Data extracted from a collection
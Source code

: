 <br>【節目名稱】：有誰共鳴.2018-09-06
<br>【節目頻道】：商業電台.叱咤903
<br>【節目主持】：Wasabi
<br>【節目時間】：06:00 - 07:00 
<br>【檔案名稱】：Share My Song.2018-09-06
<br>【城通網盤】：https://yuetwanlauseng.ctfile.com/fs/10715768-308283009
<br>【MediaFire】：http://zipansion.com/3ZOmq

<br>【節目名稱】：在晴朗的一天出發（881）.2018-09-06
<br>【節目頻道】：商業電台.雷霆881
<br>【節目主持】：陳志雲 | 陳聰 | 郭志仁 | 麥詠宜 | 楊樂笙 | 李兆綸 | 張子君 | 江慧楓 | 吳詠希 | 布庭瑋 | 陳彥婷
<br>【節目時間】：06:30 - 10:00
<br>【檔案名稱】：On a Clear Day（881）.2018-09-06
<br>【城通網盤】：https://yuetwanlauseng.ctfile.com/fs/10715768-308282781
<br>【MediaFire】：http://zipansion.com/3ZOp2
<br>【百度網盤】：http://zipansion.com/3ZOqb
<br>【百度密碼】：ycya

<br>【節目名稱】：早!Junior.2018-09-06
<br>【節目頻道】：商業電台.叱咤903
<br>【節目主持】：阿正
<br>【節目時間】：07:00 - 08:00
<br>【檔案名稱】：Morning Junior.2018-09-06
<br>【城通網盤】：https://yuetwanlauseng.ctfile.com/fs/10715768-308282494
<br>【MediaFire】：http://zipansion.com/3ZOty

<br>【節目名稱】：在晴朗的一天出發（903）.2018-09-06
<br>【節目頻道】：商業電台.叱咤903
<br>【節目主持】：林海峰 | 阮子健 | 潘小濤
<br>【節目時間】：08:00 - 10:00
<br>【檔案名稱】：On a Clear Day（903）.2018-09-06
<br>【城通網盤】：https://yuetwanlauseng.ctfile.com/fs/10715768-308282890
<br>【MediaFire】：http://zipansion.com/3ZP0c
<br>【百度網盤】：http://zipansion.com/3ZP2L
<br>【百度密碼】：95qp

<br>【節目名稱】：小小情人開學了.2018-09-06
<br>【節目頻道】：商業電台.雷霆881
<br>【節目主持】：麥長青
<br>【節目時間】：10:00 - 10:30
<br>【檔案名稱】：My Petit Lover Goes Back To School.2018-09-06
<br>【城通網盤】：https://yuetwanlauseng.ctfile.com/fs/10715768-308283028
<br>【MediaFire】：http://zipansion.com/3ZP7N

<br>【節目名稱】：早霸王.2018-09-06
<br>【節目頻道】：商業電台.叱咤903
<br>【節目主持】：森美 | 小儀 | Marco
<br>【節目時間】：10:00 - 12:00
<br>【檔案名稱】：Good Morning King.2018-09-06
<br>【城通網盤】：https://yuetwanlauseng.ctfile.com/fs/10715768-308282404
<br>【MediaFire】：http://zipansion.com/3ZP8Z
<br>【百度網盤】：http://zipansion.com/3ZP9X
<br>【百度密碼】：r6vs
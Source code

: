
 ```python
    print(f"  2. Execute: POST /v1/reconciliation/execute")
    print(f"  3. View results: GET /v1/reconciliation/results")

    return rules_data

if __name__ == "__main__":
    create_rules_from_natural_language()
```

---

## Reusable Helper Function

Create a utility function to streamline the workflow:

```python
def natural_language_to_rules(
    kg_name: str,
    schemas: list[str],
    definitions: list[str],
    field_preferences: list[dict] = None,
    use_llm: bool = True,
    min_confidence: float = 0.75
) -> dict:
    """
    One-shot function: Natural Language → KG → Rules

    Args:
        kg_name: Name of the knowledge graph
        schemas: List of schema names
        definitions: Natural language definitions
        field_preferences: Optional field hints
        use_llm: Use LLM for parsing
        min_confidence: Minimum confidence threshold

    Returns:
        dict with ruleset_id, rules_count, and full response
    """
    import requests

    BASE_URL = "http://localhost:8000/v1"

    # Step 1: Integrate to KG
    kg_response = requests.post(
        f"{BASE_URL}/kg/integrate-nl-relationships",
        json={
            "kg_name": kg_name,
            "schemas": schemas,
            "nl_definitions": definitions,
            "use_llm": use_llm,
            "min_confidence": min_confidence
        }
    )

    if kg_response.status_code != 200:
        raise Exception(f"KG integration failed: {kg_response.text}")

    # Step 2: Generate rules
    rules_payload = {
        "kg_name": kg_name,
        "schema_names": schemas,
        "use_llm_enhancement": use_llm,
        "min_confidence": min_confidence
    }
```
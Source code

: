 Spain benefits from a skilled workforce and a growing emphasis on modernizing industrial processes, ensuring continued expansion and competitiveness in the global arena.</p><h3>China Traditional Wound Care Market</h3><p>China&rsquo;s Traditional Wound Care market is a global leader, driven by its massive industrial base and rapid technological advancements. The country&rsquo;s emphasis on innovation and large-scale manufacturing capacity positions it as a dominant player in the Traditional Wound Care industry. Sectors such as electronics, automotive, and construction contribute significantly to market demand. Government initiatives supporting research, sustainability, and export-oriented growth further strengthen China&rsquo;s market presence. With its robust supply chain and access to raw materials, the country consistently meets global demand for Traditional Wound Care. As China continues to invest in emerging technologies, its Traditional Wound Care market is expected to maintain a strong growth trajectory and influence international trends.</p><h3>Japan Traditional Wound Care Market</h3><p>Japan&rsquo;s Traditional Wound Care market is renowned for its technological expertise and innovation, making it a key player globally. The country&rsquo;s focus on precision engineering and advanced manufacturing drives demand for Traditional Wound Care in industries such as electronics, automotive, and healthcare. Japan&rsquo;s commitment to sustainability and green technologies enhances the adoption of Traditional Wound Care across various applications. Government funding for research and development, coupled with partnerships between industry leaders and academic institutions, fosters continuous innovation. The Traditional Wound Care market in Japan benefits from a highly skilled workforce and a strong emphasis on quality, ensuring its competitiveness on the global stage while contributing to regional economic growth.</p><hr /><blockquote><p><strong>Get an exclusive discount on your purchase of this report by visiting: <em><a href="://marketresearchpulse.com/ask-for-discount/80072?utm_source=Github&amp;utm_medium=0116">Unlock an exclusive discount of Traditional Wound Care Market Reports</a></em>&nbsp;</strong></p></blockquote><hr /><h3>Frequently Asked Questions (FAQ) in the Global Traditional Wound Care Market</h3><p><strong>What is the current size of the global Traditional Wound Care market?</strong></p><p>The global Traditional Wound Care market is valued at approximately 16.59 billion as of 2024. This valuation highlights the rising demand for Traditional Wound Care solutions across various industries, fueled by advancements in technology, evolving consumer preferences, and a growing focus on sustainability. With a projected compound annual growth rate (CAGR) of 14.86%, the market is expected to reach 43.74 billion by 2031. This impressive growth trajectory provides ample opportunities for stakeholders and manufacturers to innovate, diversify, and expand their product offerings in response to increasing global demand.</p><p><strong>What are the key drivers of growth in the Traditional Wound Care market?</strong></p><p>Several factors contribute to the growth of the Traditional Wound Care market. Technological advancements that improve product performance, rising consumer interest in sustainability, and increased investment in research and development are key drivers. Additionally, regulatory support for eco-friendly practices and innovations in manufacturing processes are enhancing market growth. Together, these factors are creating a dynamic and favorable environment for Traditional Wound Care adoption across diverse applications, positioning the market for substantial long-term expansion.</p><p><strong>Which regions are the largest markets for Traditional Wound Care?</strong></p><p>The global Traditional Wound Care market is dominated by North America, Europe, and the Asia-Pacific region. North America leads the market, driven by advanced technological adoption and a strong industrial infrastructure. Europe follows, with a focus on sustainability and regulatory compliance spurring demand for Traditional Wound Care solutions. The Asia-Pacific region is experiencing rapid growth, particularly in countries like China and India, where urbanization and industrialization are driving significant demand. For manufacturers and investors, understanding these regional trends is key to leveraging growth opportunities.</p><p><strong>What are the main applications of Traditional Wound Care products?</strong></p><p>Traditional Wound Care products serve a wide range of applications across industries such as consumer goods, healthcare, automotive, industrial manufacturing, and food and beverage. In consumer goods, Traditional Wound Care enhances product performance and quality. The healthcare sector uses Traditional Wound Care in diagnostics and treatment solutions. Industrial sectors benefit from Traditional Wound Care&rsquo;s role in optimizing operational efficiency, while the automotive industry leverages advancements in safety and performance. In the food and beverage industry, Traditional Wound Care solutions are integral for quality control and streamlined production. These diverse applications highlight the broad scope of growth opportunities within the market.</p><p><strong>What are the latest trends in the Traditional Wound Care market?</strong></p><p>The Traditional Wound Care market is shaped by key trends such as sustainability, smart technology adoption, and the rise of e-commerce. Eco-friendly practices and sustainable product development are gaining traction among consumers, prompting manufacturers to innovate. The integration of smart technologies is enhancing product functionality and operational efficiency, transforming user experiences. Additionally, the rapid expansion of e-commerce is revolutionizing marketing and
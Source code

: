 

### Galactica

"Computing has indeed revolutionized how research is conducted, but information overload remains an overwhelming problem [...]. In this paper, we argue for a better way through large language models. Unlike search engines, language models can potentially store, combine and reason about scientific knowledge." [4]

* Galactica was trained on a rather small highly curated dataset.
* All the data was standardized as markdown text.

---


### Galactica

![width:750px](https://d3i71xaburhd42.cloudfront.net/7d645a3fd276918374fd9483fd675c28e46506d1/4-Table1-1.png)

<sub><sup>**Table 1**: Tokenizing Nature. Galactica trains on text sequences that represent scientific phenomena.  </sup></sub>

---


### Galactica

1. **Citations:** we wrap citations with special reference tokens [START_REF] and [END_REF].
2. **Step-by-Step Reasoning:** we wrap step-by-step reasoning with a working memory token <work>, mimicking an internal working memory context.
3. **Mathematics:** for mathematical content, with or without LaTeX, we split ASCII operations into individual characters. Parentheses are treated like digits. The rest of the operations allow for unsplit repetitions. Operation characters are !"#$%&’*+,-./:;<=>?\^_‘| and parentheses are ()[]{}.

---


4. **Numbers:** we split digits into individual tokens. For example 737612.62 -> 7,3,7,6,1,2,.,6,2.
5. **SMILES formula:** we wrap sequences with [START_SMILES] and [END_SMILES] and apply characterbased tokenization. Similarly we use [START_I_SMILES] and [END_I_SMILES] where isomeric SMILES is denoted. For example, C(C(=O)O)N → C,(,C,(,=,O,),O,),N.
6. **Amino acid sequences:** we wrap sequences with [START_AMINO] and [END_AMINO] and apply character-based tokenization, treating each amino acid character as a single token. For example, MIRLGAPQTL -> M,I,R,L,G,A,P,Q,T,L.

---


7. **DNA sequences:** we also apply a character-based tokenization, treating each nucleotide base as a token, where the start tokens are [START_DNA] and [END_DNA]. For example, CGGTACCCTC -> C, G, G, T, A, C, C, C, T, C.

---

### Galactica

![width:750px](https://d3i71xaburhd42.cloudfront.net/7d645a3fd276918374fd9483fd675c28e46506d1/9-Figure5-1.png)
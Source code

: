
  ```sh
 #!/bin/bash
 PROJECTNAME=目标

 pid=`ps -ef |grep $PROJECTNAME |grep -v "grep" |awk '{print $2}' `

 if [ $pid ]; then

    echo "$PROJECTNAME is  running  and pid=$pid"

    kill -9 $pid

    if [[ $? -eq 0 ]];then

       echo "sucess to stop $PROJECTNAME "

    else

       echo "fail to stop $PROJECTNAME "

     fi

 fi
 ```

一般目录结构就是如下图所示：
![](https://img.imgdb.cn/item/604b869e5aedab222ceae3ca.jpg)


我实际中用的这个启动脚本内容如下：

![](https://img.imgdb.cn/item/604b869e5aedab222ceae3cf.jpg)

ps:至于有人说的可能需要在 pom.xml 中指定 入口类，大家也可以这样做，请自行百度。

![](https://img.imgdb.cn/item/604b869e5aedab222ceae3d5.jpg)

_WHAT TO DO_:
If a line above holds the word "Step", count it; then say how many such lines there are and nothing else.

_FINAL ANSWER_:
3